Some of science fiction’s dustiest paperbacks have become blockbuster blueprints. With the Dune films leading the way—and a third on the horizon—it’s clear that the genre’s classic era still casts a long shadow.
That’s part of what drew me to the old stories in the first place.
I wanted to see where it all began. At one point, I lived near a string of secondhand bookshops—the kind with overstuffed shelves, faded paperbacks, and a surprising amount of vintage sci-fi for pocket change. That’s where I started reading the classics of the 1940s to 1970s: Asimov’s Foundation, Heinlein’s The Moon Is a Harsh Mistress, Le Guin’s The Left Hand of Darkness. If these were the books that shaped everything from Inception to Arrival, I wanted to see the blueprint for myself.
It was like stepping into the architectural foundations of every sci-fi story that came after. Dream-hacking in Inception? Been there—earlier short stories laid that groundwork decades ago. The rigid space-castes in Elysium? Echoes of Ringworld by Larry Niven. Even Ted Chiang’s Story of Your Life (the source for Arrival) feels like a literary descendant of those early, idea-driven stories: big concepts about time, language, and perception, approached with more nuance and restraint than many of the originals managed.
Here’s what I didn’t say back then.
Some of those books? They don’t hold up.
When I first read Asimov’s The Gods Themselves, I bounced right off it. The ending felt abrupt, the structure unbalanced, the characters thin. It wasn’t until I reread it, years later, that I started to appreciate what it was trying to do. Language matters. So does age. So does context.
Because that’s the thing with so-called “classics.” They don’t always dazzle you on impact. Sometimes they creak. The writing style can feel juvenile. The tech assumptions are often hilariously outdated (laser weapons and… fax machines?). And the sexism? Relentless. At times it felt like the authors had never had a conversation with a woman, period.
Why even read them?
Because they’re part of the genre’s DNA. Not all classics are great books, but each one changed something. They pushed boundaries—technological, narrative, social—even when they stumbled. They helped science fiction claw its way out of the pulp pile and onto university reading lists. Every Hugo or Nebula win back then wasn’t just a trophy. It was a vote of confidence in the genre itself.

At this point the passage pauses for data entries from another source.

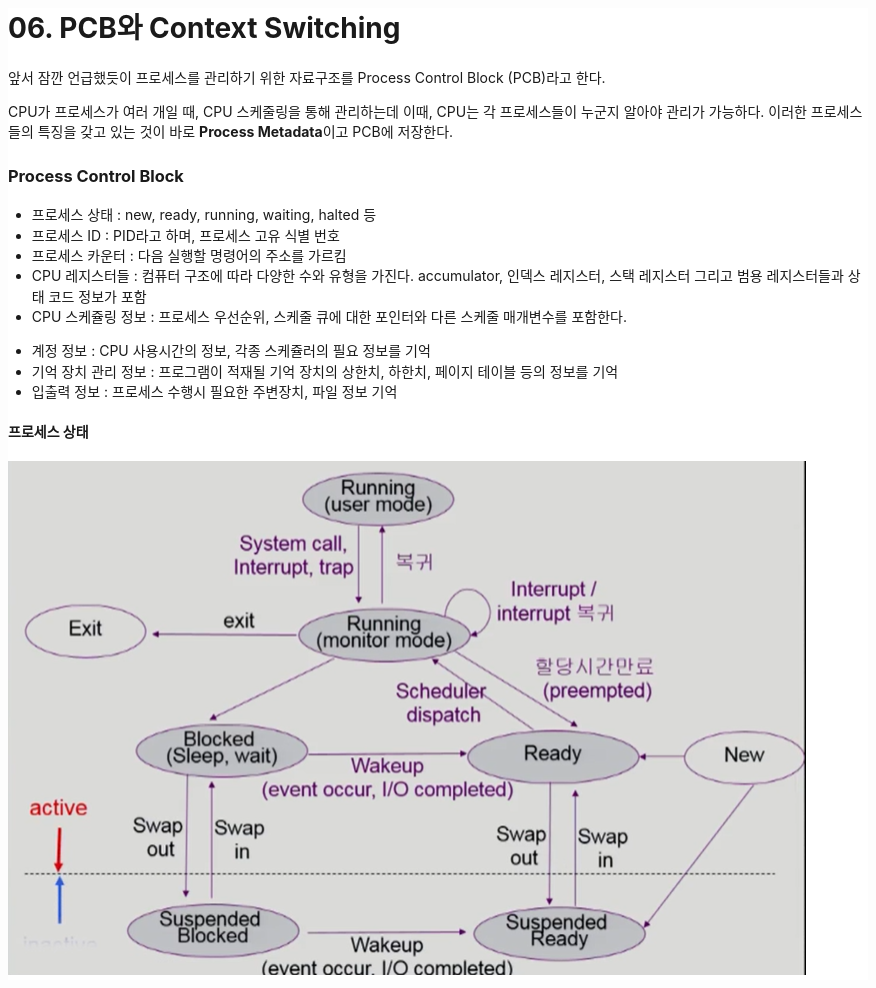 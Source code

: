 



# 06. PCB와 Context Switching

앞서 잠깐 언급했듯이 프로세스를 관리하기 위한 자료구조를 Process Control Block (PCB)라고 한다.

CPU가 프로세스가 여러 개일 때, CPU 스케줄링을 통해 관리하는데 이때, CPU는 각 프로세스들이 누군지 알아야 관리가 가능하다. 이러한 프로세스들의 특징을 갖고 있는 것이 바로 **Process Metadata**이고 PCB에 저장한다.



### Process Control Block

* 프로세스 상태 : new, ready, running, waiting, halted 등
* 프로세스 ID : PID라고 하며, 프로세스 고유 식별 번호
* 프로세스 카운터 : 다음 실행할 명령어의 주소를 가르킴
* CPU 레지스터들 : 컴퓨터 구조에 따라 다양한 수와 유형을 가진다. accumulator, 인덱스 레지스터, 스택 레지스터 그리고 범용 레지스터들과 상태 코드 정보가 포함
* CPU 스케쥴링 정보 : 프로세스 우선순위, 스케줄 큐에 대한 포인터와 다른 스케줄 매개변수를 포함한다.

- 계정 정보 : CPU 사용시간의 정보, 각종 스케쥴러의 필요 정보를 기억
- 기억 장치 관리 정보 : 프로그램이 적재될 기억 장치의 상한치, 하한치, 페이지 테이블 등의 정보를 기억
- 입출력 정보 : 프로세스 수행시 필요한 주변장치, 파일 정보 기억



#### 프로세스 상태

<img src ="./img_함희원/1.png">
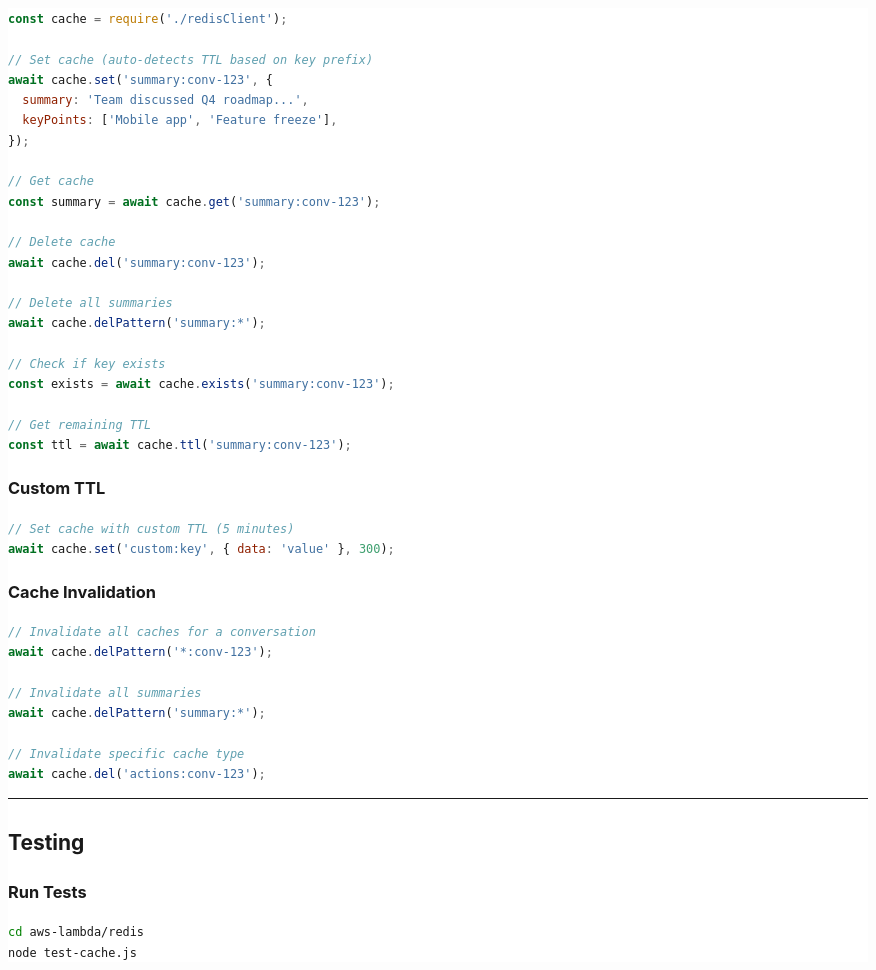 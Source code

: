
 ```javascript
const cache = require('./redisClient');

// Set cache (auto-detects TTL based on key prefix)
await cache.set('summary:conv-123', {
  summary: 'Team discussed Q4 roadmap...',
  keyPoints: ['Mobile app', 'Feature freeze'],
});

// Get cache
const summary = await cache.get('summary:conv-123');

// Delete cache
await cache.del('summary:conv-123');

// Delete all summaries
await cache.delPattern('summary:*');

// Check if key exists
const exists = await cache.exists('summary:conv-123');

// Get remaining TTL
const ttl = await cache.ttl('summary:conv-123');
```

### Custom TTL

```javascript
// Set cache with custom TTL (5 minutes)
await cache.set('custom:key', { data: 'value' }, 300);
```

### Cache Invalidation

```javascript
// Invalidate all caches for a conversation
await cache.delPattern('*:conv-123');

// Invalidate all summaries
await cache.delPattern('summary:*');

// Invalidate specific cache type
await cache.del('actions:conv-123');
```

---

## Testing

### Run Tests

```bash
cd aws-lambda/redis
node test-cache.js
```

Of course, not every mountain from the past turns out to be Everest. Some are just the tallest hill around at the time. But that doesn’t make them worthless. We don’t read classics to canonize them—we read them to see how far we’ve come, and to trace the echoes in what we’re writing now.
And sometimes, unexpectedly, a book surprises you.
Rereading The Gods Themselves reminded me of that. What felt clumsy at twenty reads differently at forty-something. The ideas are still ambitious. The flaws are still there. But the view from that old hilltop? Suddenly worth the climb.
So what makes a classic endure?
Not just ambition. Not just cleverness. And definitely not just awards.
I think the stories that last—the ones that still speak to us—do so because they carry something deeper than their premise. They say something about people. About how we endure. About what we hope for. Foundation, for all its grand scope, still feels relevant because it’s ultimately about resilience—about navigating collapse, and finding a way through. The Gods Themselves is more like an experiment: bold, but not enough to become a classic the way Foundation is. And that might be it:
The books that stay are the ones that still feel alive.
These days, I live nowhere near the dusty bookshops that started this journey. But I still seek out the genre’s cornerstones—old and new. I reread Le Guin and Asimov alongside newer classics by authors like Becky Chambers, R.F. Kuang, Ann Leckie, Neal Stephenson, and Adrian Tchaikovsky. And I still believe in reading those shaky early stories. Because once in a while, you stumble onto one that opens a whole new vista—and makes you feel alive in a wholly old, and yet surprisingly new way.
To me? It’s worth the risk of being disappointed once in a while.
What are your sci-fi and fantasy classics, old and new?